§ **Task item**: The whole listing, please: repeat it exactly, with the pictures left out.

┌──

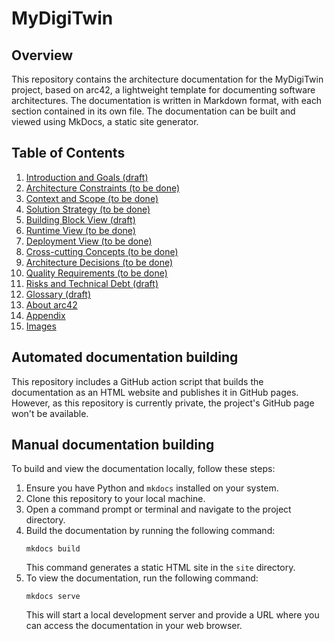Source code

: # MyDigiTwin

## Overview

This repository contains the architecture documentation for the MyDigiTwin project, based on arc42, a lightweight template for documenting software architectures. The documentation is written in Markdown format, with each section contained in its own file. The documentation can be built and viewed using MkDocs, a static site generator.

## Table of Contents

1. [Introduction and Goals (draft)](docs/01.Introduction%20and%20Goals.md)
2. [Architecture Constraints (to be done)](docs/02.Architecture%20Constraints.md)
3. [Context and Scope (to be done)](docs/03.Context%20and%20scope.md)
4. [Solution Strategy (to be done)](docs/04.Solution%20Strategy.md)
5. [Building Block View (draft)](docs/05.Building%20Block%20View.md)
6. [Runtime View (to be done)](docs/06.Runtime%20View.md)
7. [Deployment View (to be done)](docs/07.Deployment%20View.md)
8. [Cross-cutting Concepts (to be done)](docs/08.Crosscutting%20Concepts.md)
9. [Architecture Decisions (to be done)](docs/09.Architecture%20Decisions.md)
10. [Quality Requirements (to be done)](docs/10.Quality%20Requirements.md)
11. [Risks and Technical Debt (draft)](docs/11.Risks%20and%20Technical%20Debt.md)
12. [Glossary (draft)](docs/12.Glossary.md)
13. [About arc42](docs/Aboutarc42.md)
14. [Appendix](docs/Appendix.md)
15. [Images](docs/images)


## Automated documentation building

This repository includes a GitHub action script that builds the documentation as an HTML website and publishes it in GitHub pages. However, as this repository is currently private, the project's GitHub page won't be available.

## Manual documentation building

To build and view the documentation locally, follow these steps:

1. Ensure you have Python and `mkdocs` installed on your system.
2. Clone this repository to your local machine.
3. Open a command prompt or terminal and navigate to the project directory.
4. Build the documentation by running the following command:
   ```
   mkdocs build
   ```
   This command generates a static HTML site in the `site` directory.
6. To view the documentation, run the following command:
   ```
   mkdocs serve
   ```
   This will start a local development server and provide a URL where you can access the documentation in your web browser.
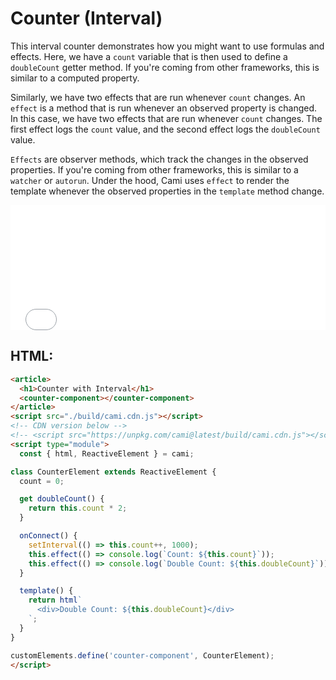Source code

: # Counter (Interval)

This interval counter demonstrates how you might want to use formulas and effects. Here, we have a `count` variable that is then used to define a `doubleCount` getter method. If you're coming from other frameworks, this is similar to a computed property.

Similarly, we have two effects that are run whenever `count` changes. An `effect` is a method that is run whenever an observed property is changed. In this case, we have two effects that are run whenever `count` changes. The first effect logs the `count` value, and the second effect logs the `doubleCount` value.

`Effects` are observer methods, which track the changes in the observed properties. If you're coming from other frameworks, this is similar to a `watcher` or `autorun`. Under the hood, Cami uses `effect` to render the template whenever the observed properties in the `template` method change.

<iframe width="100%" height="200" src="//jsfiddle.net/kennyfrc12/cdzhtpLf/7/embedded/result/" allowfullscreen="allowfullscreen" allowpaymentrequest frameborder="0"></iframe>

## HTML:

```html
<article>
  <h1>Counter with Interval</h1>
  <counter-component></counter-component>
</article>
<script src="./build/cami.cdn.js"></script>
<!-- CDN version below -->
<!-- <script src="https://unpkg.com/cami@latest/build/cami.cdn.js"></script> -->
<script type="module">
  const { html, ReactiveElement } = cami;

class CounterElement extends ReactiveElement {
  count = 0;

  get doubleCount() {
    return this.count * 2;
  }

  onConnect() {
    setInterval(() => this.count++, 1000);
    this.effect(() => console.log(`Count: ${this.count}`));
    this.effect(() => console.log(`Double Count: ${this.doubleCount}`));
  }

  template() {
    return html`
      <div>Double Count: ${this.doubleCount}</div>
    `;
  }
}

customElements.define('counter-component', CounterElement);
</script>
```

└──

§ **Response area**:
Source code

: # MyDigiTwin

## Overview

This repository contains the architecture documentation for the MyDigiTwin project, based on arc42, a lightweight template for documenting software architectures. The documentation is written in Markdown format, with each section contained in its own file. The documentation can be built and viewed using MkDocs, a static site generator.

## Table of Contents

1. [Introduction and Goals (draft)](docs/01.Introduction%20and%20Goals.md)
2. [Architecture Constraints (to be done)](docs/02.Architecture%20Constraints.md)
3. [Context and Scope (to be done)](docs/03.Context%20and%20scope.md)
4. [Solution Strategy (to be done)](docs/04.Solution%20Strategy.md)
5. [Building Block View (draft)](docs/05.Building%20Block%20View.md)
6. [Runtime View (to be done)](docs/06.Runtime%20View.md)
7. [Deployment View (to be done)](docs/07.Deployment%20View.md)
8. [Cross-cutting Concepts (to be done)](docs/08.Crosscutting%20Concepts.md)
9. [Architecture Decisions (to be done)](docs/09.Architecture%20Decisions.md)
10. [Quality Requirements (to be done)](docs/10.Quality%20Requirements.md)
11. [Risks and Technical Debt (draft)](docs/11.Risks%20and%20Technical%20Debt.md)
12. [Glossary (draft)](docs/12.Glossary.md)
13. [About arc42](docs/Aboutarc42.md)
14. [Appendix](docs/Appendix.md)
15. [Images](docs/images)


## Automated documentation building

This repository includes a GitHub action script that builds the documentation as an HTML website and publishes it in GitHub pages. However, as this repository is currently private, the project's GitHub page won't be available.

## Manual documentation building

To build and view the documentation locally, follow these steps:

1. Ensure you have Python and `mkdocs` installed on your system.
2. Clone this repository to your local machine.
3. Open a command prompt or terminal and navigate to the project directory.
4. Build the documentation by running the following command:
   ```
   mkdocs build
   ```
   This command generates a static HTML site in the `site` directory.
6. To view the documentation, run the following command:
   ```
   mkdocs serve
   ```
   This will start a local development server and provide a URL where you can access the documentation in your web browser.
Source code

: # Counter (Interval)

This interval counter demonstrates how you might want to use formulas and effects. Here, we have a `count` variable that is then used to define a `doubleCount` getter method. If you're coming from other frameworks, this is similar to a computed property.

Similarly, we have two effects that are run whenever `count` changes. An `effect` is a method that is run whenever an observed property is changed. In this case, we have two effects that are run whenever `count` changes. The first effect logs the `count` value, and the second effect logs the `doubleCount` value.

`Effects` are observer methods, which track the changes in the observed properties. If you're coming from other frameworks, this is similar to a `watcher` or `autorun`. Under the hood, Cami uses `effect` to render the template whenever the observed properties in the `template` method change.

<iframe width="100%" height="200" src="//jsfiddle.net/kennyfrc12/cdzhtpLf/7/embedded/result/" allowfullscreen="allowfullscreen" allowpaymentrequest frameborder="0"></iframe>

## HTML:

```html
<article>
  <h1>Counter with Interval</h1>
  <counter-component></counter-component>
</article>
<script src="./build/cami.cdn.js"></script>
<!-- CDN version below -->
<!-- <script src="https://unpkg.com/cami@latest/build/cami.cdn.js"></script> -->
<script type="module">
  const { html, ReactiveElement } = cami;

class CounterElement extends ReactiveElement {
  count = 0;

  get doubleCount() {
    return this.count * 2;
  }

  onConnect() {
    setInterval(() => this.count++, 1000);
    this.effect(() => console.log(`Count: ${this.count}`));
    this.effect(() => console.log(`Double Count: ${this.doubleCount}`));
  }

  template() {
    return html`
      <div>Double Count: ${this.doubleCount}</div>
    `;
  }
}

customElements.define('counter-component', CounterElement);
</script>
```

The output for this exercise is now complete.